■ INSTRUCTIONS TO FOLLOW ■
What lines of the listing include the string "Schlichting"? Show them all.

━━━━━━

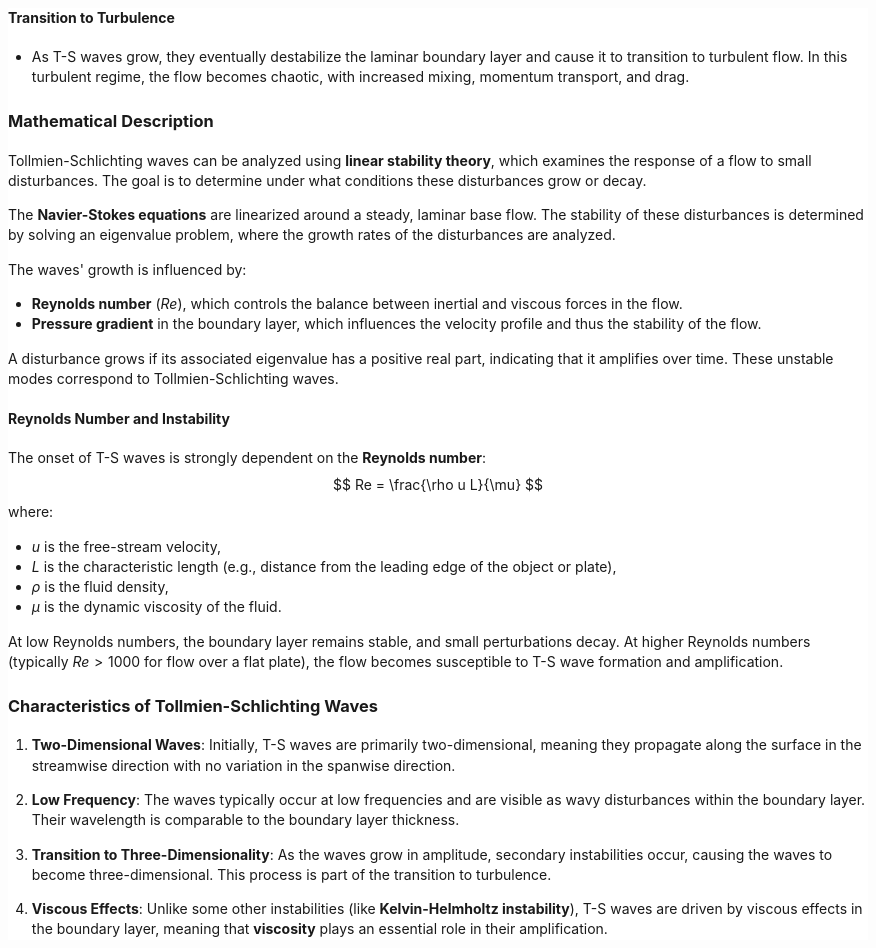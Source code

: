 #### Transition to Turbulence
- As T-S waves grow, they eventually destabilize the laminar boundary layer and cause it to transition to turbulent flow. In this turbulent regime, the flow becomes chaotic, with increased mixing, momentum transport, and drag.

### Mathematical Description

Tollmien-Schlichting waves can be analyzed using **linear stability theory**, which examines the response of a flow to small disturbances. The goal is to determine under what conditions these disturbances grow or decay.

The **Navier-Stokes equations** are linearized around a steady, laminar base flow. The stability of these disturbances is determined by solving an eigenvalue problem, where the growth rates of the disturbances are analyzed.

The waves' growth is influenced by:
- **Reynolds number** ($Re$), which controls the balance between inertial and viscous forces in the flow.
- **Pressure gradient** in the boundary layer, which influences the velocity profile and thus the stability of the flow.

A disturbance grows if its associated eigenvalue has a positive real part, indicating that it amplifies over time. These unstable modes correspond to Tollmien-Schlichting waves.

#### Reynolds Number and Instability
The onset of T-S waves is strongly dependent on the **Reynolds number**:
$$
Re = \frac{\rho u L}{\mu}
$$
where:
- $u$ is the free-stream velocity,
- $L$ is the characteristic length (e.g., distance from the leading edge of the object or plate),
- $\rho$ is the fluid density,
- $\mu$ is the dynamic viscosity of the fluid.

At low Reynolds numbers, the boundary layer remains stable, and small perturbations decay. At higher Reynolds numbers (typically $Re > 1000$ for flow over a flat plate), the flow becomes susceptible to T-S wave formation and amplification.

### Characteristics of Tollmien-Schlichting Waves

1. **Two-Dimensional Waves**: Initially, T-S waves are primarily two-dimensional, meaning they propagate along the surface in the streamwise direction with no variation in the spanwise direction.

2. **Low Frequency**: The waves typically occur at low frequencies and are visible as wavy disturbances within the boundary layer. Their wavelength is comparable to the boundary layer thickness.

3. **Transition to Three-Dimensionality**: As the waves grow in amplitude, secondary instabilities occur, causing the waves to become three-dimensional. This process is part of the transition to turbulence.

4. **Viscous Effects**: Unlike some other instabilities (like **Kelvin-Helmholtz instability**), T-S waves are driven by viscous effects in the boundary layer, meaning that **viscosity** plays an essential role in their amplification.
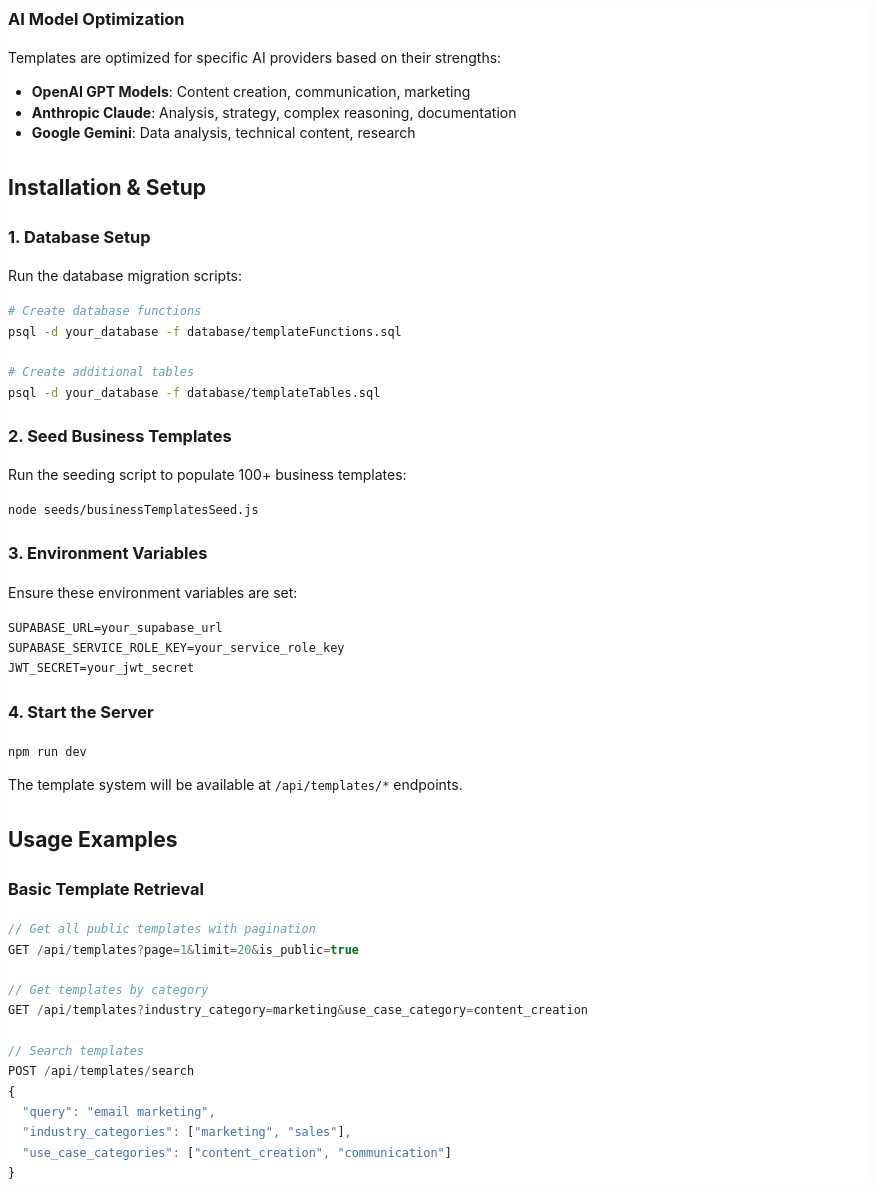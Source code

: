 ### AI Model Optimization

Templates are optimized for specific AI providers based on their strengths:

- **OpenAI GPT Models**: Content creation, communication, marketing
- **Anthropic Claude**: Analysis, strategy, complex reasoning, documentation
- **Google Gemini**: Data analysis, technical content, research

## Installation & Setup

### 1. Database Setup

Run the database migration scripts:

```bash
# Create database functions
psql -d your_database -f database/templateFunctions.sql

# Create additional tables
psql -d your_database -f database/templateTables.sql
```

### 2. Seed Business Templates

Run the seeding script to populate 100+ business templates:

```bash
node seeds/businessTemplatesSeed.js
```

### 3. Environment Variables

Ensure these environment variables are set:

```env
SUPABASE_URL=your_supabase_url
SUPABASE_SERVICE_ROLE_KEY=your_service_role_key
JWT_SECRET=your_jwt_secret
```

### 4. Start the Server

```bash
npm run dev
```

The template system will be available at `/api/templates/*` endpoints.

## Usage Examples

### Basic Template Retrieval

```javascript
// Get all public templates with pagination
GET /api/templates?page=1&limit=20&is_public=true

// Get templates by category
GET /api/templates?industry_category=marketing&use_case_category=content_creation

// Search templates
POST /api/templates/search
{
  "query": "email marketing",
  "industry_categories": ["marketing", "sales"],
  "use_case_categories": ["content_creation", "communication"]
}
```
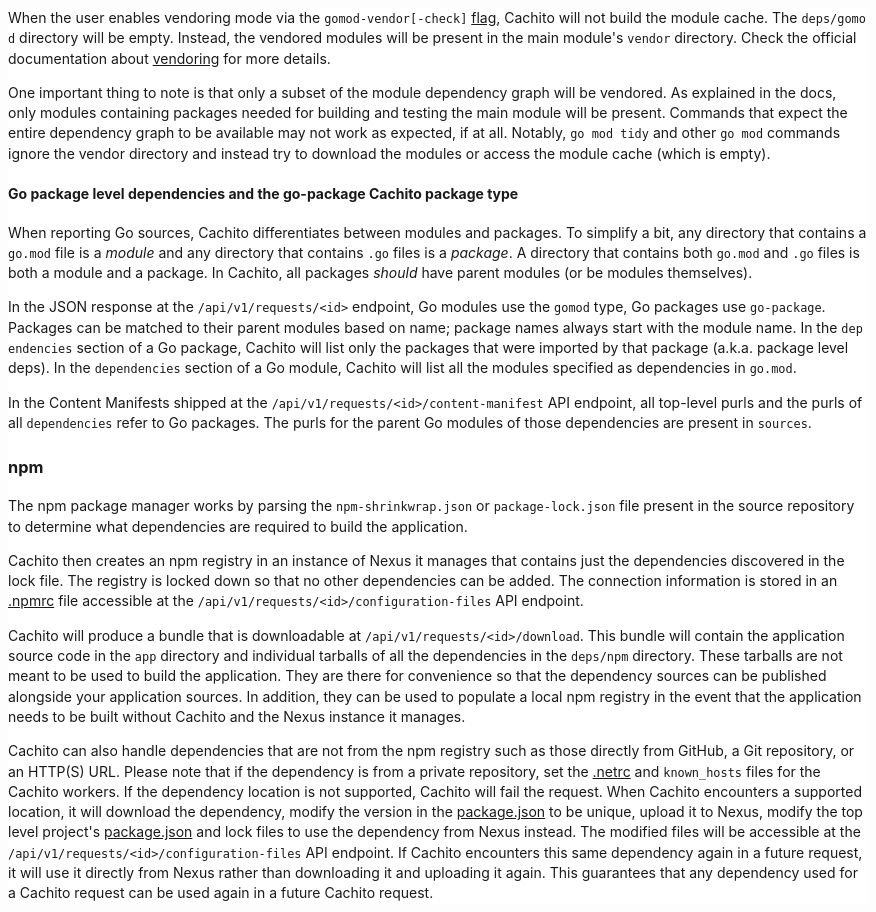 When the user enables vendoring mode via the `gomod-vendor[-check]` [flag](#flags), Cachito will
not build the module cache. The `deps/gomod` directory will be empty. Instead, the vendored modules
will be present in the main module's `vendor` directory. Check the official documentation about
[vendoring](https://golang.org/ref/mod#vendoring) for more details.

One important thing to note is that only a subset of the module dependency graph will be vendored.
As explained in the docs, only modules containing packages needed for building and testing the main
module will be present. Commands that expect the entire dependency graph to be available may not
work as expected, if at all. Notably, `go mod tidy` and other `go mod` commands ignore the vendor
directory and instead try to download the modules or access the module cache (which is empty).

#### Go package level dependencies and the go-package Cachito package type

When reporting Go sources, Cachito differentiates between modules and packages. To simplify a bit,
any directory that contains a `go.mod` file is a *module* and any directory that contains `.go`
files is a *package*. A directory that contains both `go.mod` and `.go` files is both a module and
a package. In Cachito, all packages *should* have parent modules (or be modules themselves).

In the JSON response at the `/api/v1/requests/<id>` endpoint, Go modules use the `gomod` type, Go
packages use `go-package`. Packages can be matched to their parent modules based on name; package
names always start with the module name. In the `dependencies` section of a Go package, Cachito
will list only the packages that were imported by that package (a.k.a. package level deps). In the
`dependencies` section of a Go module, Cachito will list all the modules specified as dependencies
in `go.mod`.

In the Content Manifests shipped at the `/api/v1/requests/<id>/content-manifest` API endpoint, all
top-level purls and the purls of all `dependencies` refer to Go packages. The purls for the parent
Go modules of those dependencies are present in `sources`.

### npm

The npm package manager works by parsing the `npm-shrinkwrap.json` or `package-lock.json` file
present in the source repository to determine what dependencies are required to build the
application.

Cachito then creates an npm registry in an instance of Nexus it manages that contains just
the dependencies discovered in the lock file. The registry is locked down so that no other
dependencies can be added. The connection information is stored in an
[.npmrc](https://docs.npmjs.com/configuring-npm/npmrc.html) file accessible at the
`/api/v1/requests/<id>/configuration-files` API endpoint.

Cachito will produce a bundle that is downloadable at `/api/v1/requests/<id>/download`. This
bundle will contain the application source code in the `app` directory and individual tarballs
of all the dependencies in the `deps/npm` directory. These tarballs are not meant to be used to
build the application. They are there for convenience so that the dependency sources can be
published alongside your application sources. In addition, they can be used to populate a local npm
registry in the event that the application needs to be built without Cachito and the Nexus instance
it manages.

Cachito can also handle dependencies that are not from the npm registry such as those directly
from GitHub, a Git repository, or an HTTP(S) URL. Please note that if the dependency is from a
private repository, set the
[.netrc](https://www.gnu.org/software/inetutils/manual/html_node/The-_002enetrc-file.html) and
`known_hosts` files for the Cachito workers. If the dependency location is not supported, Cachito
will fail the request. When Cachito encounters a supported location, it will download the
dependency, modify the version in the [package.json](https://docs.npmjs.com/files/package.json) to
be unique, upload it to Nexus, modify the top level project's
[package.json](https://docs.npmjs.com/files/package.json) and lock files to use the dependency from
Nexus instead. The modified files will be accessible at the
`/api/v1/requests/<id>/configuration-files` API endpoint. If Cachito encounters this same dependency
again in a future request, it will use it directly from Nexus rather than downloading it and
uploading it again. This guarantees that any dependency used for a Cachito request can be used again
in a future Cachito request.


[nexus-docs]: https://help.sonatype.com/repomanager3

━━━━━━

■ REPLY TO THE EXERCISE ■
Tollmien-Schlichting waves can be analyzed using **linear stability theory**, which examines the response of a flow to small disturbances. The goal is to determine under what conditions these disturbances grow or decay.
A disturbance grows if its associated eigenvalue has a positive real part, indicating that it amplifies over time. These unstable modes correspond to Tollmien-Schlichting waves.
### Characteristics of Tollmien-Schlichting Waves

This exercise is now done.